_Task_.
Copy out each line of the data holding "brought".

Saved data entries

== Segment start ==

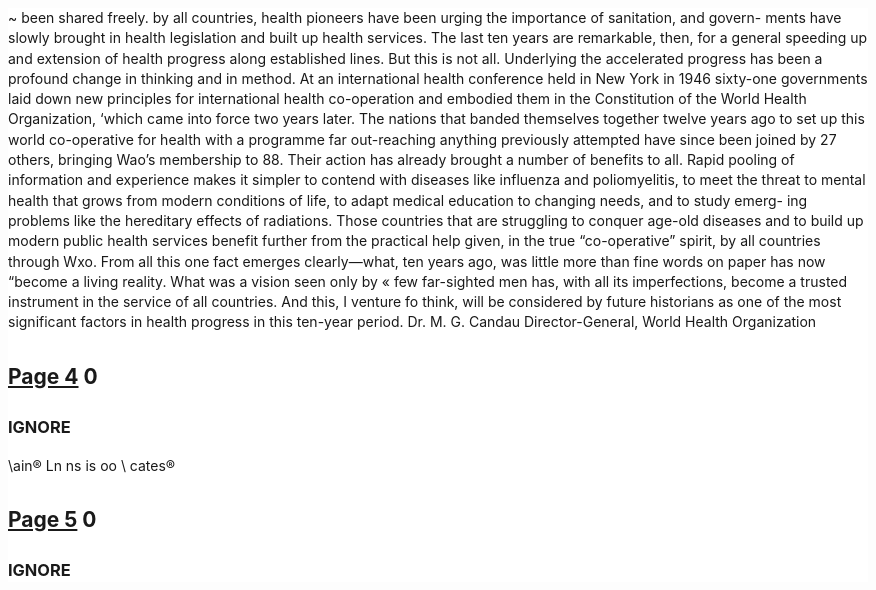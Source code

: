 ~ been shared freely. by all countries, health pioneers have 
been urging the importance of sanitation, and govern- 
ments have slowly brought in health legislation and built 
up health services. The last ten years are remarkable, 
then, for a general speeding up and extension of health 
progress along established lines. 
But this is not all. Underlying the accelerated progress 
has been a profound change in thinking and in method. 
At an international health conference held in New York 
in 1946 sixty-one governments laid down new principles 
for international health co-operation and embodied them 
in the Constitution of the World Health Organization, 
‘which came into force two years later. 
The nations that banded themselves together twelve 
years ago to set up this world co-operative for health 
with a programme far out-reaching anything previously 
attempted have since been joined by 27 others, bringing 
Wao’s membership to 88. 
Their action has already brought a number of benefits 
to all. Rapid pooling of information and experience 
makes it simpler to contend with diseases like influenza 
and poliomyelitis, to meet the threat to mental health 
that grows from modern conditions of life, to adapt 
medical education to changing needs, and to study emerg- 
ing problems like the hereditary effects of radiations. 
Those countries that are struggling to conquer age-old 
diseases and to build up modern public health services 
benefit further from the practical help given, in the true 
“co-operative” spirit, by all countries through Wxo. 
From all this one fact emerges clearly—what, ten years 
ago, was little more than fine words on paper has now 
“become a living reality. What was a vision seen only by 
« few far-sighted men has, with all its imperfections, 
become a trusted instrument in the service of all countries. 
And this, I venture fo think, will be considered by future 
historians as one of the most significant factors in health 
progress in this ten-year period. 
Dr. M. G. Candau 
Director-General, World Health Organization

## [Page 4](066182engo.pdf#page=4) 0

### IGNORE

\ain® Ln ns is oo 
\ cates® 
 

## [Page 5](066182engo.pdf#page=5) 0

### IGNORE
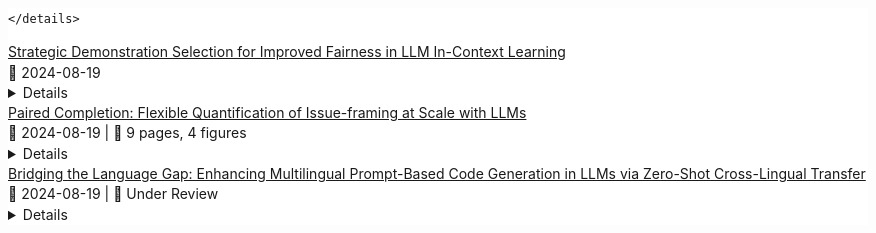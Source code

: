     </details>
</div>
<div class="paper-card">
    <div class="paper-title"><a href="http://arxiv.org/abs/2408.09757v1">Strategic Demonstration Selection for Improved Fairness in LLM In-Context Learning</a></div>
    <div class="paper-meta">
      📅 2024-08-19
    </div>
    <details class="paper-abstract">
      Recent studies highlight the effectiveness of using in-context learning (ICL) to steer large language models (LLMs) in processing tabular data, a challenging task given the structured nature of such data. Despite advancements in performance, the fairness implications of these methods are less understood. This study investigates how varying demonstrations within ICL prompts influence the fairness outcomes of LLMs. Our findings reveal that deliberately including minority group samples in prompts significantly boosts fairness without sacrificing predictive accuracy. Further experiments demonstrate that the proportion of minority to majority samples in demonstrations affects the trade-off between fairness and prediction accuracy. Based on these insights, we introduce a mitigation technique that employs clustering and evolutionary strategies to curate a diverse and representative sample set from the training data. This approach aims to enhance both predictive performance and fairness in ICL applications. Experimental results validate that our proposed method dramatically improves fairness across various metrics, showing its efficacy in real-world scenarios.
    </details>
</div>
<div class="paper-card">
    <div class="paper-title"><a href="http://arxiv.org/abs/2408.09742v1">Paired Completion: Flexible Quantification of Issue-framing at Scale with LLMs</a></div>
    <div class="paper-meta">
      📅 2024-08-19
      | 💬 9 pages, 4 figures
    </div>
    <details class="paper-abstract">
      Detecting and quantifying issue framing in textual discourse - the perspective one takes to a given topic (e.g. climate science vs. denialism, misogyny vs. gender equality) - is highly valuable to a range of end-users from social and political scientists to program evaluators and policy analysts. However, conceptual framing is notoriously challenging for automated natural language processing (NLP) methods since the words and phrases used by either `side' of an issue are often held in common, with only subtle stylistic flourishes separating their use. Here we develop and rigorously evaluate new detection methods for issue framing and narrative analysis within large text datasets. By introducing a novel application of next-token log probabilities derived from generative large language models (LLMs) we show that issue framing can be reliably and efficiently detected in large corpora with only a few examples of either perspective on a given issue, a method we call `paired completion'. Through 192 independent experiments over three novel, synthetic datasets, we evaluate paired completion against prompt-based LLM methods and labelled methods using traditional NLP and recent LLM contextual embeddings. We additionally conduct a cost-based analysis to mark out the feasible set of performant methods at production-level scales, and a model bias analysis. Together, our work demonstrates a feasible path to scalable, accurate and low-bias issue-framing in large corpora.
    </details>
</div>
<div class="paper-card">
    <div class="paper-title"><a href="http://arxiv.org/abs/2408.09701v1">Bridging the Language Gap: Enhancing Multilingual Prompt-Based Code Generation in LLMs via Zero-Shot Cross-Lingual Transfer</a></div>
    <div class="paper-meta">
      📅 2024-08-19
      | 💬 Under Review
    </div>
    <details class="paper-abstract">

== Segment end ==

_Exercise answer_.
ments have slowly brought in health legislation and built 
Their action has already brought a number of benefits 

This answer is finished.